Not fitting a single first order in biochar treatments could be due to the alteration in the diffusion of pesticides by biochar (Carter et al. 2014). For example, biochar may immobilize the CP at lower concentrations by biochar restricting its quick diffusion. However, at higher concentrations, higher catabolic activities of soil microbes in biochar caused rapid degradation of pesticides and limited quick diffusion. The changes in the soil properties by biochar may also alter enzymatic and metabolic activity within plants and affect pesticide metabolism in plants (Tao et al. 2021). The reduction of plateau and half-life of CP and ATZ in plant tissues of biochar treatments was in line with these findings.
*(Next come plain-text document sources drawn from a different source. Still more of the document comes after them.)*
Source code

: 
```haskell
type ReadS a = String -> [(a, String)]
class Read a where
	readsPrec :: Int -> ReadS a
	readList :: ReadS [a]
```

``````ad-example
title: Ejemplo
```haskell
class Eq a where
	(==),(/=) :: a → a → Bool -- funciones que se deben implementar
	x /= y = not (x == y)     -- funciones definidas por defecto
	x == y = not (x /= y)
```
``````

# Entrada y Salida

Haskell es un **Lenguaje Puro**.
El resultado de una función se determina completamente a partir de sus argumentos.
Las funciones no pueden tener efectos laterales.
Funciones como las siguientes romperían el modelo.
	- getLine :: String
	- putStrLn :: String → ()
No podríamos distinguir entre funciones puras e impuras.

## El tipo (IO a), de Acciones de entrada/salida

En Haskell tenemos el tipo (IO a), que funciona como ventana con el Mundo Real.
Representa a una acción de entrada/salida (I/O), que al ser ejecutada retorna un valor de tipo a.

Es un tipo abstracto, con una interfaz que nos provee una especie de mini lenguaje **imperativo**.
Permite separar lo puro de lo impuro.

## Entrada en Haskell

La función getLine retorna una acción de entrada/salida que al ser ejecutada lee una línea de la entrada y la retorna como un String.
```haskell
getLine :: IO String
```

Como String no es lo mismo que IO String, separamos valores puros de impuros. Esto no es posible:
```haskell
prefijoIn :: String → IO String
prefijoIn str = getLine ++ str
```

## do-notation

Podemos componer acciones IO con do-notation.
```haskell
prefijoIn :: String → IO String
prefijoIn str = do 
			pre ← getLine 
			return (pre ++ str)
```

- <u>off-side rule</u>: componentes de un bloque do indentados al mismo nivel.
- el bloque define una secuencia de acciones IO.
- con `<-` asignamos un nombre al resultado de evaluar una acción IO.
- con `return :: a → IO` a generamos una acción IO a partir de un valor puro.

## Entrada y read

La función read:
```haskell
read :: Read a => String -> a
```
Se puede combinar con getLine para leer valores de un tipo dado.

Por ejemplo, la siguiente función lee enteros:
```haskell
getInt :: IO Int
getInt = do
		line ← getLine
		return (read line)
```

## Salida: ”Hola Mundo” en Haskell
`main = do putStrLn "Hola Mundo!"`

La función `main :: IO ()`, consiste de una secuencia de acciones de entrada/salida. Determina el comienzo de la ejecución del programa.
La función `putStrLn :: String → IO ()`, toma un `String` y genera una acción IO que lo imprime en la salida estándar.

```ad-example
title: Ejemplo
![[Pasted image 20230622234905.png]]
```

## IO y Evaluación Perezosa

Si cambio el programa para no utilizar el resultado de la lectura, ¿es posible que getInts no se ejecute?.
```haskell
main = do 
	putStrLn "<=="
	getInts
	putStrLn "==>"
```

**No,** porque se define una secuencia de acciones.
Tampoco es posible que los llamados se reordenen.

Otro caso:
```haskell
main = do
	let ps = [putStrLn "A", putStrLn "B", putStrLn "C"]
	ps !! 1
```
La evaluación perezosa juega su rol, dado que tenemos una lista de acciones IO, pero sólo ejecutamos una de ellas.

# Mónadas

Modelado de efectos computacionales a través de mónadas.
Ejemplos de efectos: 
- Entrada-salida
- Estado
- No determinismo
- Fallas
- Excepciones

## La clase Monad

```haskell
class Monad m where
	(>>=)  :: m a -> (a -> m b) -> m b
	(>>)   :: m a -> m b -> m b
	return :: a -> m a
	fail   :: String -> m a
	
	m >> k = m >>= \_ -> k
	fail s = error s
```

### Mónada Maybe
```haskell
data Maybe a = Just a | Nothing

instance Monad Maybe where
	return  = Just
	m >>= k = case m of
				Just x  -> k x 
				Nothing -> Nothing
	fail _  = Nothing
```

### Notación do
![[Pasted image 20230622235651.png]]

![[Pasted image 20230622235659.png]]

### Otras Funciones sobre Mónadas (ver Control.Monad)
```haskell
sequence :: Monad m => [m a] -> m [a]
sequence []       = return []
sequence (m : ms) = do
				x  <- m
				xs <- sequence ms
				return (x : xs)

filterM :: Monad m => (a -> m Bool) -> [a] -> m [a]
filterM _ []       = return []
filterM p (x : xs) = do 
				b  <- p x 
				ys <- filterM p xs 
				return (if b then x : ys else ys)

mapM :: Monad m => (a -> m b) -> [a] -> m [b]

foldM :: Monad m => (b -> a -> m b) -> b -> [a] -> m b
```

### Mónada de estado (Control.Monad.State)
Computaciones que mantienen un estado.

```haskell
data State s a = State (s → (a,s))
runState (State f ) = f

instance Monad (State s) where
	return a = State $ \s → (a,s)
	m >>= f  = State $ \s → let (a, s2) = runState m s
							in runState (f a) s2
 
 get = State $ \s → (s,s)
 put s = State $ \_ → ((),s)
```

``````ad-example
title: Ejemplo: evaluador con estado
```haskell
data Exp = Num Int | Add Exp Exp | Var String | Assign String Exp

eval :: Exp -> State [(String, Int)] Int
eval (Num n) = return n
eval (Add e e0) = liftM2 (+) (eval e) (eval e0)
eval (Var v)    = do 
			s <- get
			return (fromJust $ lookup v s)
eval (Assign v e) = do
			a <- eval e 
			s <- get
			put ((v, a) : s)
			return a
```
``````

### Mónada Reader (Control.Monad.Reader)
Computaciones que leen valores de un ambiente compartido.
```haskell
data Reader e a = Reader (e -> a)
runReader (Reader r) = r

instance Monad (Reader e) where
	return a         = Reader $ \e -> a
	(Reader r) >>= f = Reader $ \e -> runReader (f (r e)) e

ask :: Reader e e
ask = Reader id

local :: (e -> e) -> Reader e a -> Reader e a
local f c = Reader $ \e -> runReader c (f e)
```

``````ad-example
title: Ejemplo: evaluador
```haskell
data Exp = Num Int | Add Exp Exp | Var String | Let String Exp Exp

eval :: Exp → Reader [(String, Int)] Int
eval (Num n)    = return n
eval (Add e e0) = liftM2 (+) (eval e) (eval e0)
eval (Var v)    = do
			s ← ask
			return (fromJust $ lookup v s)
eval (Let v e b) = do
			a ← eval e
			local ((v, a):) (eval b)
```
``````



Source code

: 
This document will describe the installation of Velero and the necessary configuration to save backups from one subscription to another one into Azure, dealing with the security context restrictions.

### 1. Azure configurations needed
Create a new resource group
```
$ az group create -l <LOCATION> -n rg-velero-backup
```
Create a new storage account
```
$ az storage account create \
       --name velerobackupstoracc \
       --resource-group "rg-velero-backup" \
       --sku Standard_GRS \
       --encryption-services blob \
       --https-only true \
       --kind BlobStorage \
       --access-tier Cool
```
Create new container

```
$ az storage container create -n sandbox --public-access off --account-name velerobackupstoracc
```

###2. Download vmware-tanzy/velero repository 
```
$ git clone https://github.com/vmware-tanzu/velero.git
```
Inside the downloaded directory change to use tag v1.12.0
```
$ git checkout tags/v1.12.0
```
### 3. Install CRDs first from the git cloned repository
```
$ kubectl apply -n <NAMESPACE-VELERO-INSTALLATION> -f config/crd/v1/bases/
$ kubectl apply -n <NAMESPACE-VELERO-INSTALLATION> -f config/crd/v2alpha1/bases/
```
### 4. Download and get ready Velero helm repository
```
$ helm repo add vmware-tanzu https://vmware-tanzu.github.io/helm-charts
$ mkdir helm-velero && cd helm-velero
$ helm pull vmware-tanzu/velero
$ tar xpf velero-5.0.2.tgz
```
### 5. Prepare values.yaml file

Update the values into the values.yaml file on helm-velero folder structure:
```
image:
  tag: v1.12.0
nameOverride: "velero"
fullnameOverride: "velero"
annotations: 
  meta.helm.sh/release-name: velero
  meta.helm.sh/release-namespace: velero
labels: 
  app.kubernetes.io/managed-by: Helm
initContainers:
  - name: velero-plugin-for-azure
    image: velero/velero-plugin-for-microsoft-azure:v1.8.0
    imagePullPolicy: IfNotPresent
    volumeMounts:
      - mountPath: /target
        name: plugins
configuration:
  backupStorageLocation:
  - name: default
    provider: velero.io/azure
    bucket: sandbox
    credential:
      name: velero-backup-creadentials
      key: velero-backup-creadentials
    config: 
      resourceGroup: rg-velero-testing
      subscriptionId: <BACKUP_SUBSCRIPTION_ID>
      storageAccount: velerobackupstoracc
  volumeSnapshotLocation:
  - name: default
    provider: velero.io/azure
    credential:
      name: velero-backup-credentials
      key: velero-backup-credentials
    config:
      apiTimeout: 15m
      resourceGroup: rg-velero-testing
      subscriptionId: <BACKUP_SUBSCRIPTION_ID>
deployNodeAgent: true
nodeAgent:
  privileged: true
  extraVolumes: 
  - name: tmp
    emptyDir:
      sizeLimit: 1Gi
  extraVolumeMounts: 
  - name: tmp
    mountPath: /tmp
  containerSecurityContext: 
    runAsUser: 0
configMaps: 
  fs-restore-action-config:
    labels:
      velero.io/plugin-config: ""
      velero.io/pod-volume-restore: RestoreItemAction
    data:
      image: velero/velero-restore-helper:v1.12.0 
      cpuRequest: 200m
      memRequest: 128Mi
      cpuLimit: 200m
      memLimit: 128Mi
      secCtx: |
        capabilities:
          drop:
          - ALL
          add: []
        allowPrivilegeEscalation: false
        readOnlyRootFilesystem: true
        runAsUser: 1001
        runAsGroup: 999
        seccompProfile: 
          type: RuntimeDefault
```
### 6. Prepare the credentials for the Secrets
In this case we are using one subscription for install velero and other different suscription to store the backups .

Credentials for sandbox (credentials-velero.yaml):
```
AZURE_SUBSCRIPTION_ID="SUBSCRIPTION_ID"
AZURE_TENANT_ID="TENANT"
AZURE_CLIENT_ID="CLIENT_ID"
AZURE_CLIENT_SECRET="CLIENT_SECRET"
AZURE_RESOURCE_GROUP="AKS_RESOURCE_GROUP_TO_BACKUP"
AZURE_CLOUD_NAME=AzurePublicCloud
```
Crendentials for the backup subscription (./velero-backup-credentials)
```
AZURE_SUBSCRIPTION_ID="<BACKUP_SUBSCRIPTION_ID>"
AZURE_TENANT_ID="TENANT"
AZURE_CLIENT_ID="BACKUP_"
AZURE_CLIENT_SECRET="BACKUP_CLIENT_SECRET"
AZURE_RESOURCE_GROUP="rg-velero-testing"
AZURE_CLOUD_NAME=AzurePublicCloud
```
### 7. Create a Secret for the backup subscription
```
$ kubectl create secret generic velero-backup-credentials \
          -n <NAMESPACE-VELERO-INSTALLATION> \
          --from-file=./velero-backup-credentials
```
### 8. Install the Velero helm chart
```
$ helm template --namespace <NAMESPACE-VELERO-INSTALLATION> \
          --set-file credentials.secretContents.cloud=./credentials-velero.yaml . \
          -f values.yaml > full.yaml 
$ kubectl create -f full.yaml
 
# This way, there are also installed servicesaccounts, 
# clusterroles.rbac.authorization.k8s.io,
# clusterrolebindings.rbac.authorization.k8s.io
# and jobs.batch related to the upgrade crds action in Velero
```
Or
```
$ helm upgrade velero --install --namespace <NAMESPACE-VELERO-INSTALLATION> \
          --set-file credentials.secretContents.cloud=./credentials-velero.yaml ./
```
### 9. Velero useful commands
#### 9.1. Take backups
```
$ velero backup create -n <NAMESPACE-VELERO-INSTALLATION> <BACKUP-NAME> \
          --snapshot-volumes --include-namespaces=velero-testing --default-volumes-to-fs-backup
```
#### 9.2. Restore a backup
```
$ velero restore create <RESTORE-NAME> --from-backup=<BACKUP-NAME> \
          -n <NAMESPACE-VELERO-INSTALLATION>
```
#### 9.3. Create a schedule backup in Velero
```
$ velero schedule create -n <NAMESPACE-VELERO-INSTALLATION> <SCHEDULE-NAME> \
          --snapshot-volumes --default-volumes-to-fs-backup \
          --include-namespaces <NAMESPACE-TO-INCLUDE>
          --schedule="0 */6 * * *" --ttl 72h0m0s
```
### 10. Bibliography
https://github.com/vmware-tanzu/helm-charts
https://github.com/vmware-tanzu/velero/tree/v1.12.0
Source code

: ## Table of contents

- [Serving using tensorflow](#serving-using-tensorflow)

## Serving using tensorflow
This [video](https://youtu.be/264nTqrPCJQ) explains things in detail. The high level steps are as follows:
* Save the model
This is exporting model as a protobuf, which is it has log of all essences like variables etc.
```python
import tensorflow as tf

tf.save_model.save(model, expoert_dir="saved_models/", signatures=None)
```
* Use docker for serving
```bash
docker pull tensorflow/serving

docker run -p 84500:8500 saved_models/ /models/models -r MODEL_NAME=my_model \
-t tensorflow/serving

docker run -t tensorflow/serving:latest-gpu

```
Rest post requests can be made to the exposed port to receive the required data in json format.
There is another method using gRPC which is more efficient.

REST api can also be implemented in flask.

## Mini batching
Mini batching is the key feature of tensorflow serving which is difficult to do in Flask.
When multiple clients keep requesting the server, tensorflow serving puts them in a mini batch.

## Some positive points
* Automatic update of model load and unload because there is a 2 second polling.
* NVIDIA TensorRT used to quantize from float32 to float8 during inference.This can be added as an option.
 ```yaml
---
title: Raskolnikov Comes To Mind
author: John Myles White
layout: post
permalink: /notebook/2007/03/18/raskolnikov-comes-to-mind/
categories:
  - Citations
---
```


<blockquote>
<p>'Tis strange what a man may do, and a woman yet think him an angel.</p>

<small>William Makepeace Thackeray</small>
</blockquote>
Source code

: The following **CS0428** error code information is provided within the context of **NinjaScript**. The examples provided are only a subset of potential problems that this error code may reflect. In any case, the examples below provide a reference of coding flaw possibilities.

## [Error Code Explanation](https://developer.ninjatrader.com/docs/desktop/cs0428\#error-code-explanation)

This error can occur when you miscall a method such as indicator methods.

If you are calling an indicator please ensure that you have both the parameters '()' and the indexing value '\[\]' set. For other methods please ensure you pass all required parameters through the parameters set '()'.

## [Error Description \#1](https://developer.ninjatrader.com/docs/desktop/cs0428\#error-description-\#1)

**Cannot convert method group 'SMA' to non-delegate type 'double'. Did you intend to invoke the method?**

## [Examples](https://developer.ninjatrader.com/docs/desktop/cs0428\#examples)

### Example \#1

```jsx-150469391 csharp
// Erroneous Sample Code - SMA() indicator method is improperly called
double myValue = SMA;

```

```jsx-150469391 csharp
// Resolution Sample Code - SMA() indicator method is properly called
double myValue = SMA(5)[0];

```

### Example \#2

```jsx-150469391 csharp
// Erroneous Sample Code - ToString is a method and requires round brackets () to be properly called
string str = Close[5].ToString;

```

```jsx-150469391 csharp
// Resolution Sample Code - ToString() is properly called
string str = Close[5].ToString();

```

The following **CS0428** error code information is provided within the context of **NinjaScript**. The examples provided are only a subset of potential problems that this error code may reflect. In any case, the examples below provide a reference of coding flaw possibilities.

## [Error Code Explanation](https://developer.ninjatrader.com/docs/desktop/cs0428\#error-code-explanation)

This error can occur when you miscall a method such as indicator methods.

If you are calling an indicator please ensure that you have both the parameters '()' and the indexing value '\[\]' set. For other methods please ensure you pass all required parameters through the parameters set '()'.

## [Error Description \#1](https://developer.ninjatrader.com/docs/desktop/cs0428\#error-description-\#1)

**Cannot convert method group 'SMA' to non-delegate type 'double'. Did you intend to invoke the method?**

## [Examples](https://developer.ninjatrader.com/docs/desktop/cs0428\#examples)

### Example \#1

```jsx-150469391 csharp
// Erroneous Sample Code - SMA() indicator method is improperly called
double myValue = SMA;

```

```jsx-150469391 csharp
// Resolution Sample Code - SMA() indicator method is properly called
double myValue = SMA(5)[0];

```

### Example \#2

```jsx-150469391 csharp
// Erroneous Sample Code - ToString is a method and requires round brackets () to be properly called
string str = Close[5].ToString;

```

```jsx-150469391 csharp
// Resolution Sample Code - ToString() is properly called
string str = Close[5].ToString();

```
A good fit for the Michaelis–Menten equation described the CP/ATZ uptake process as carrier-mediated (Liu et al. 2021). It may be possible that some protein present or induced by pesticide stress participates in the active transport of the CP and ATZ in the A. Paniculata. The active transport of hydrophobic organophosphate esters was reported in wheat by nonspecific lipid transfer proteins (nsLTPs) (Liu et al. 2022). The decrease in the Km value (increase in affinity to bind) with time suggested that the induction of the protein involved in transportation occurs with time. The reduction in affinity of CP/ATZ to bind and reaction velocity in biochar treatment suggested less induction of carrier protein. Biochar treatments in soil may also produce some inhibitors that reduce the affinity (high Km) of CP and ATZ in plants. Various inhibitors are reported in the literature, slowing down pesticide binding in plant tissues (Gressel 2020). In our study, the clustering of Vmax and Km of root and Km of aboveground plant tissues with Flavisolibacter and Pseudomonas suggested these genera may, besides their degradation potential for CP/ATZ, play an essential role in the uptake of CP and ATZ. They may also participate in degrading CP/ATZ present in plant tissues. The hydrolysing potential of endophytic bacterial strain, Pseudomonas sp. BF1-3 isolated from Balloon flower (Platycodon grandiflorum) root was reported for CP (Barman et al. 2014). Overall, biochar treatment provided habitat/growth to some degraders or accelerated the development of endophytic bacteria with CP or ATZ degradation potential. This area needs to be studied further.

5 Conclusions

The study demonstrated that the application of biochar reduced the half-life of CP and ATZ from 8.3–74.6 days to 6.6–41.1 days and 21–145 days to 40–76 days, respectively, depending upon their concentrations in soil. Applying biochar in soil improved the pH, bulk density, water-holding capacity, and microbial carbon. The use of biochar in the soil also increased the population of pesticide degrader and plant growth-promoting genera such as Flavisolibacter, Pseudomonas, Balneimonas, Kaistobacter, Rubrobacter, Ammoniphilus, and Bacillus. This increase led to the rapid degradation of CP/ATZ in the soil, reduction in pesticide toxicity  to microbes and improvment in plant growth. Applying biochar also modified the uptake kinetics of pesticides in plant tissues by reducing their binding affinity in plant tissues. This study is the first to demonstrate the role of biochar in the uptake kinetics of CP/ATZ. Further studies are needed to understand the process thoroughly.